_Dataset records_
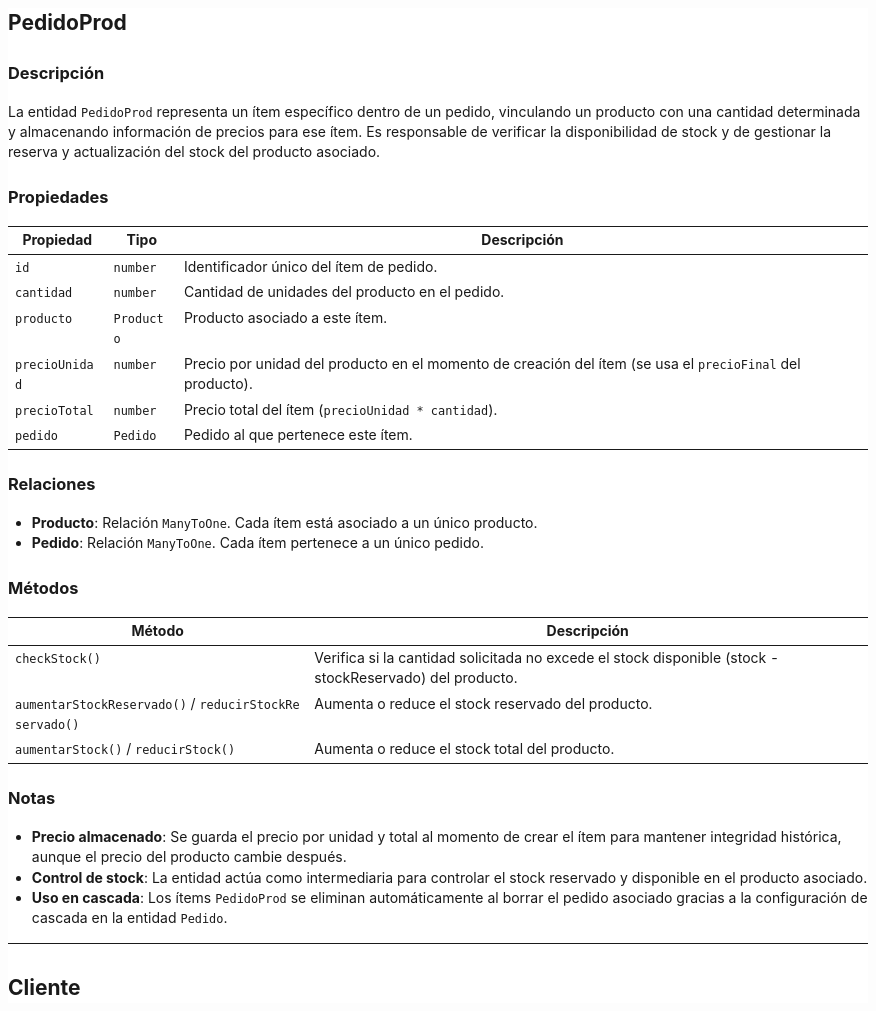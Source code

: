 ## PedidoProd

### Descripción

La entidad `PedidoProd` representa un ítem específico dentro de un pedido, vinculando un producto con una cantidad determinada y almacenando información de precios para ese ítem. Es responsable de verificar la disponibilidad de stock y de gestionar la reserva y actualización del stock del producto asociado.

### Propiedades

| Propiedad      | Tipo         | Descripción |
|----------------|--------------|-------------|
| `id`           | `number`     | Identificador único del ítem de pedido. |
| `cantidad`     | `number`     | Cantidad de unidades del producto en el pedido. |
| `producto`     | `Producto`   | Producto asociado a este ítem. |
| `precioUnidad` | `number`     | Precio por unidad del producto en el momento de creación del ítem (se usa el `precioFinal` del producto). |
| `precioTotal`  | `number`     | Precio total del ítem (`precioUnidad * cantidad`). |
| `pedido`       | `Pedido`    | Pedido al que pertenece este ítem. |

### Relaciones

- **Producto**: Relación `ManyToOne`. Cada ítem está asociado a un único producto.  
- **Pedido**: Relación `ManyToOne`. Cada ítem pertenece a un único pedido.

### Métodos

| Método                | Descripción |
|-----------------------|-------------|
| `checkStock()`        | Verifica si la cantidad solicitada no excede el stock disponible (stock - stockReservado) del producto. |
| `aumentarStockReservado()` / `reducirStockReservado()` | Aumenta o reduce el stock reservado del producto. |
| `aumentarStock()` / `reducirStock()` | Aumenta o reduce el stock total del producto. |

### Notas

- **Precio almacenado**: Se guarda el precio por unidad y total al momento de crear el ítem para mantener integridad histórica, aunque el precio del producto cambie después.  
- **Control de stock**: La entidad actúa como intermediaria para controlar el stock reservado y disponible en el producto asociado.  
- **Uso en cascada**: Los ítems `PedidoProd` se eliminan automáticamente al borrar el pedido asociado gracias a la configuración de cascada en la entidad `Pedido`.

---
## Cliente
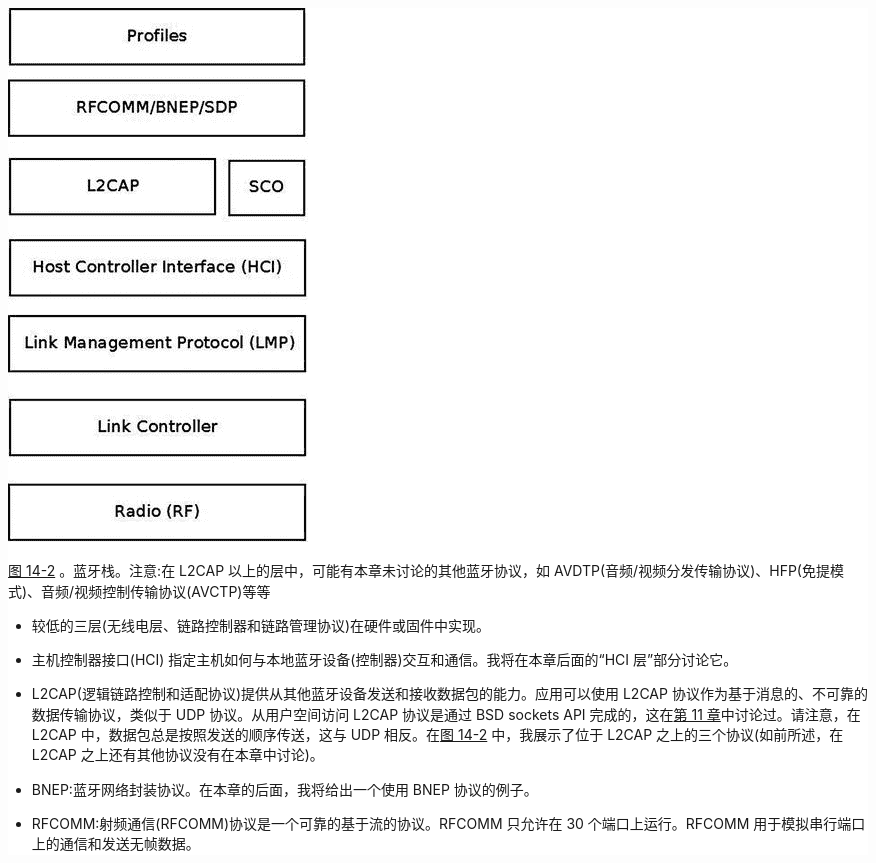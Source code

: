 ![9781430261964_Fig14-02.jpg](img/9781430261964_Fig14-02.jpg)

[图 14-2](#_Fig2) 。蓝牙栈。注意:在 L2CAP 以上的层中，可能有本章未讨论的其他蓝牙协议，如 AVDTP(音频/视频分发传输协议)、HFP(免提模式)、音频/视频控制传输协议(AVCTP)等等

*   较低的三层(无线电层、链路控制器和链路管理协议)在硬件或固件中实现。
*   主机控制器接口(HCI) 指定主机如何与本地蓝牙设备(控制器)交互和通信。我将在本章后面的“HCI 层”部分讨论它。
*   L2CAP(逻辑链路控制和适配协议)提供从其他蓝牙设备发送和接收数据包的能力。应用可以使用 L2CAP 协议作为基于消息的、不可靠的数据传输协议，类似于 UDP 协议。从用户空间访问 L2CAP 协议是通过 BSD sockets API 完成的，这在[第 11 章](11.html)中讨论过。请注意，在 L2CAP 中，数据包总是按照发送的顺序传送，这与 UDP 相反。在[图 14-2](#Fig2) 中，我展示了位于 L2CAP 之上的三个协议(如前所述，在 L2CAP 之上还有其他协议没有在本章中讨论)。

*   BNEP:蓝牙网络封装协议。在本章的后面，我将给出一个使用 BNEP 协议的例子。
*   RFCOMM:射频通信(RFCOMM)协议是一个可靠的基于流的协议。RFCOMM 只允许在 30 个端口上运行。RFCOMM 用于模拟串行端口上的通信和发送无帧数据。

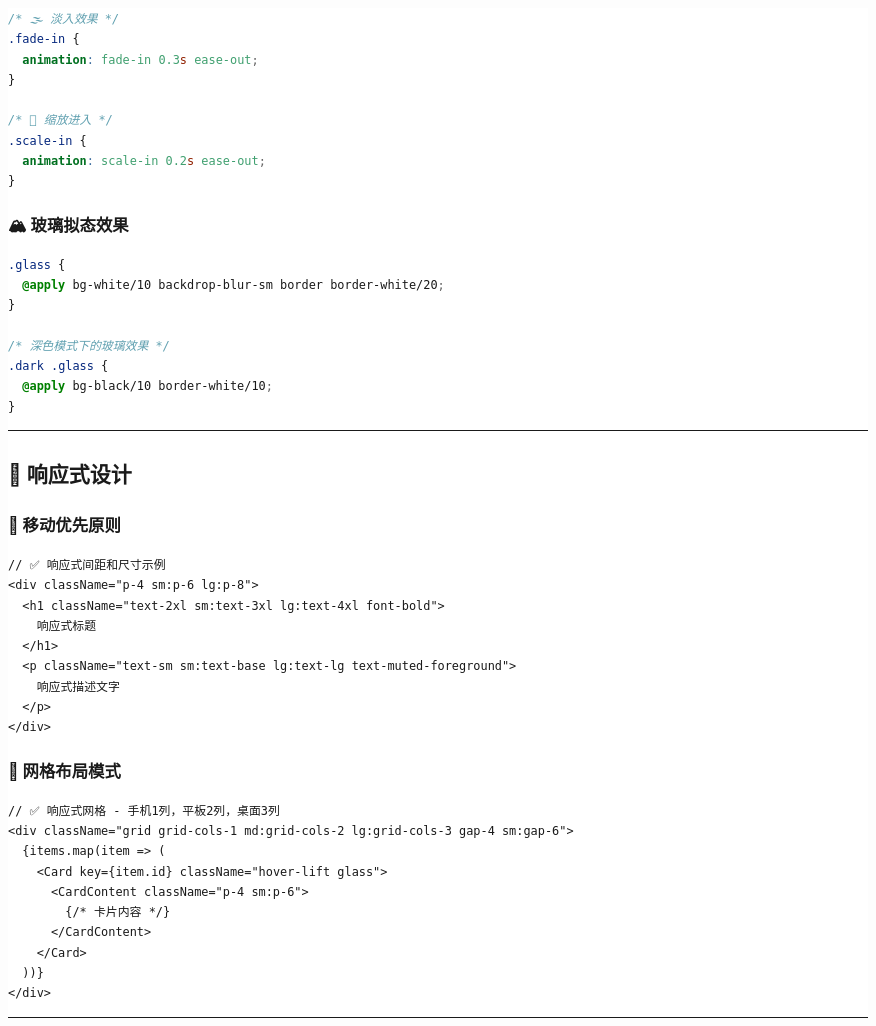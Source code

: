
 ```css
/* 🌫️ 淡入效果 */
.fade-in {
  animation: fade-in 0.3s ease-out;
}

/* 📏 缩放进入 */
.scale-in {
  animation: scale-in 0.2s ease-out;
}
```

### 🏔️ 玻璃拟态效果

```css
.glass {
  @apply bg-white/10 backdrop-blur-sm border border-white/20;
}

/* 深色模式下的玻璃效果 */
.dark .glass {
  @apply bg-black/10 border-white/10;
}
```

---

## 📱 响应式设计

### 📐 移动优先原则

```tsx
// ✅ 响应式间距和尺寸示例
<div className="p-4 sm:p-6 lg:p-8">
  <h1 className="text-2xl sm:text-3xl lg:text-4xl font-bold">
    响应式标题
  </h1>
  <p className="text-sm sm:text-base lg:text-lg text-muted-foreground">
    响应式描述文字
  </p>
</div>
```

### 🎹 网格布局模式

```tsx
// ✅ 响应式网格 - 手机1列，平板2列，桌面3列
<div className="grid grid-cols-1 md:grid-cols-2 lg:grid-cols-3 gap-4 sm:gap-6">
  {items.map(item => (
    <Card key={item.id} className="hover-lift glass">
      <CardContent className="p-4 sm:p-6">
        {/* 卡片内容 */}
      </CardContent>
    </Card>
  ))}
</div>
```

---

_Problem requirements_
Total up the lines in the listing above that include "único". Give the number by itself.

_Written response_
3